Sea Bright officials are finally getting started on an ordinance that will give residents permits to park on the street in the summer months. (Photo by Dustin Racioppi)
By DUSTIN RACIOPPI
Sea Bright officials are ready to respond to a clarion call for parking freedom in town.
Although it’s been on ice for a couple years, Sea Bright Mayor Maria Fernandes says she hopes an ordinance allowing residents to park on the street during the summer months will be introduced at the Borough Council’s next meeting on February 4 . It’s a step that’s been needed for a long time, she said, considering parking is at a premium when the beaches get crashed by out-of-towners.
“A lot of residents feel like they’re prisoners in their own home. This will alleviate it somewhat,” Fernandes said. “The residents have been asking for this for a long time.”
Implementing permit parking will force non-residents to park where they’re supposed to: In the borough’s parking lots. For some reason, Fernandes said, a lot of people haven’t been doing that, even though the lot is free and close to the beach.

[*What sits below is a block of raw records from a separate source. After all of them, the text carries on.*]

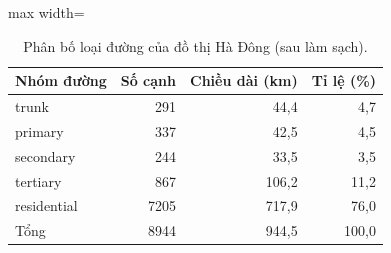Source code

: \begin{table}[!htbp]
\centering
\small
\caption{Phân bố loại đường của đồ thị Hà Đông (sau làm sạch).}
\label{tab:tab_graph_groups}
\begin{adjustbox}{max width=\linewidth}
\begin{tabular}{lrrr}
\toprule
Nhóm đường & Số cạnh & Chiều dài (km) & Tỉ lệ (\%) \\
\midrule
trunk & 291 & 44{,}4 & 4{,}7 \\
primary & 337 & 42{,}5 & 4{,}5 \\
secondary & 244 & 33{,}5 & 3{,}5 \\
tertiary & 867 & 106{,}2 & 11{,}2 \\
residential & 7205 & 717{,}9 & 76{,}0 \\
Tổng & 8944 & 944{,}5 & 100{,}0 \\
\bottomrule
\end{tabular}
\end{adjustbox}
\end{table}
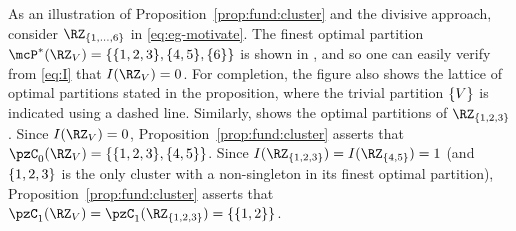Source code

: \begin{example}
	\label{eg:divisive}
	As an illustration of Proposition~\ref{prop:fund:cluster} and the divisive approach, consider
	$\RZ_{\{1,\dots,6\}}$ in \eqref{eq:eg-motivate}.
	The finest optimal partition
	$\mcP^{*}(\RZ_V) = \Set{\Set{1,2,3},\Set{4,5},\Set{6}}$ is shown in , and
	so one can easily verify from \eqref{eq:I} that $I(\RZ_{V}) = 0$.
	For completion, the figure also shows the lattice of optimal partitions stated in the proposition,
	where the trivial partition $\{V\}$ is indicated using a dashed line.
	Similarly,  shows the optimal partitions of
	$\RZ_{\Set{1,2,3}}$.
	Since $I(\RZ_{V}) = 0$, Proposition~\ref{prop:fund:cluster}
	asserts that $\pzC_{0}(\RZ_V) = \Set{\Set{1,2,3},\Set{4,5}}$.
	Since $I(\RZ_{\Set{1,2,3}}) =I(\RZ_{\Set{4,5}})=1$ (and $\{1,2,3\}$
	is the only cluster
	with a non-singleton in its finest optimal partition),
	Proposition~\ref{prop:fund:cluster} asserts that
	$\pzC_{1}(\RZ_V)=\pzC_1(\RZ_{\Set {1,2,3}}) = \Set{\Set{1,2}}$. 


\end{example}
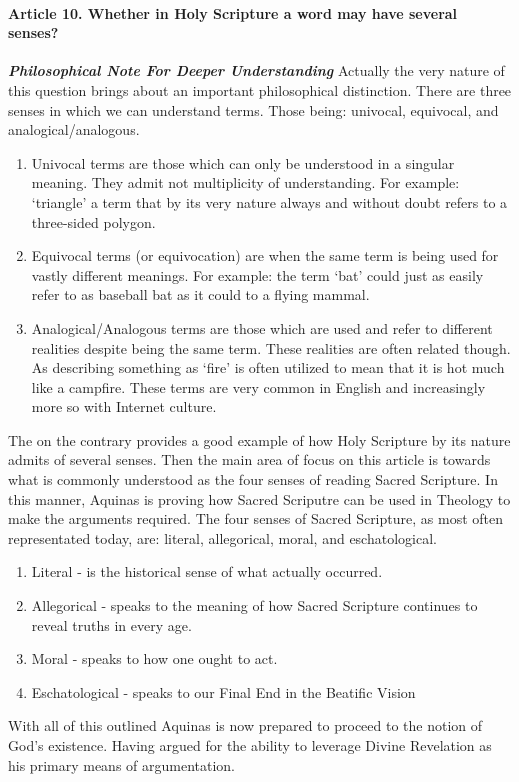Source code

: \documentclass{ucetd}
\begin{document}
\paragraph{Article 10. Whether in Holy Scripture a word may have several senses?}
\textbf{\textit{Philosophical Note For Deeper Understanding}}
Actually the very nature of this question brings about an important philosophical distinction. There are three senses in which we can understand terms. Those being: univocal, equivocal, and analogical/analogous.
\begin{enumerate}
        \item Univocal terms are those which can only be understood in a singular meaning. They admit not multiplicity of understanding. For example: `triangle' a term that by its very nature always and without doubt refers to a three-sided polygon.
        \item Equivocal terms (or equivocation) are when the same term is being used for vastly different meanings. For example: the term `bat' could just as easily refer to as baseball bat as it could to a flying mammal.
        \item Analogical/Analogous terms are those which are used and refer to different realities despite being the same term. These realities are often related though. As describing something as `fire' is often utilized to mean that it is hot much like a campfire. These terms are very common in English and increasingly more so with Internet culture.
\end{enumerate}
The on the contrary provides a good example of how Holy Scripture by its nature admits of several senses. Then the main area of focus on this article is towards what is commonly understood as the four senses of reading Sacred Scripture. In this manner, Aquinas is proving how Sacred Scriputre can be used in Theology to make the arguments required. The four senses of Sacred Scripture, as most often representated today, are: literal, allegorical, moral, and eschatological.
\begin{enumerate}
        \item Literal - is the historical sense of what actually occurred. 
        \item Allegorical - speaks to the meaning of how Sacred Scripture continues to reveal truths in every age.
        \item Moral - speaks to how one ought to act.
        \item Eschatological - speaks to our Final End in the Beatific Vision
\end{enumerate}
With all of this outlined Aquinas is now prepared to proceed to the notion of God's existence. Having argued for the ability to leverage Divine Revelation as his primary means of argumentation.
\end{document}
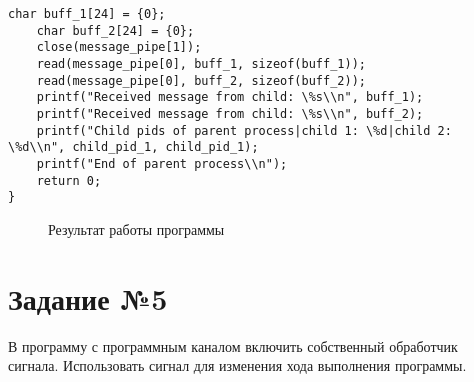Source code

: \begin{lstlisting}[label=task_4,caption=Код к заданию №4]
    char buff_1[24] = {0};
    char buff_2[24] = {0};
    close(message_pipe[1]);
    read(message_pipe[0], buff_1, sizeof(buff_1));
    read(message_pipe[0], buff_2, sizeof(buff_2));
    printf("Received message from child: \%s\\n", buff_1);
    printf("Received message from child: \%s\\n", buff_2);
    printf("Child pids of parent process|child 1: \%d|child 2: \%d\\n", child_pid_1, child_pid_1);
    printf("End of parent process\\n");
    return 0;
}
\end{lstlisting}

\begin{figure}[ph!]
	\caption{Результат работы программы}
\end{figure}

\section{Задание №5}
В программу с программным каналом включить собственный обработчик сигнала. Использовать сигнал для изменения хода выполнения программы.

“We just want to make people park where they should be. I don’t know why people park on the side streets,” she said.
This parking free-for-all has long been an issue in town, but for years the borough was limited in what it could do to free up space for its residents, Fernandes said. Because Highway 36 is the main vein through the beachfront hamlet, the state Department of Transportation had jurisdiction over any street that merged onto the highway, she added.
“Of course in Sea Bright that’s the entire town,” Fernandes said. “Our hands were really tied.”
Fernandes said that DOT ordinance was modified a couple years ago, thereby giving the borough the ability to get to this point.
The borough Public Safety Committee has been working on the particulars of getting the ordinance ready, although there has been a bump in the road. Councilwoman Dina Long said the ordinance was ready in 2007, but legal paperwork was, until this week, lost in the shuffle among the DOT, the committee and the borough attorney. Long expressed strong feelings at Tuesday night’s council meeting that it would be harmful if yet another summer went by without something in place to control the parking.
“It’s 17 weeks until Memorial Day and we need to make stickers, signs. It’s a lot,” she said. “I’m concerned that we start moving so that no problems arise come Memorial Day.”
Fernandes said now that the paperwork has started flowing through the proper lines again, easing Long’s concerns shouldn’t be a problem. She anticipates the permit system to be voted for and in place by the time the traffic starts heading for Sea Bright.
“It’ll help a lot,” she said. “I know the residents will be thrilled.”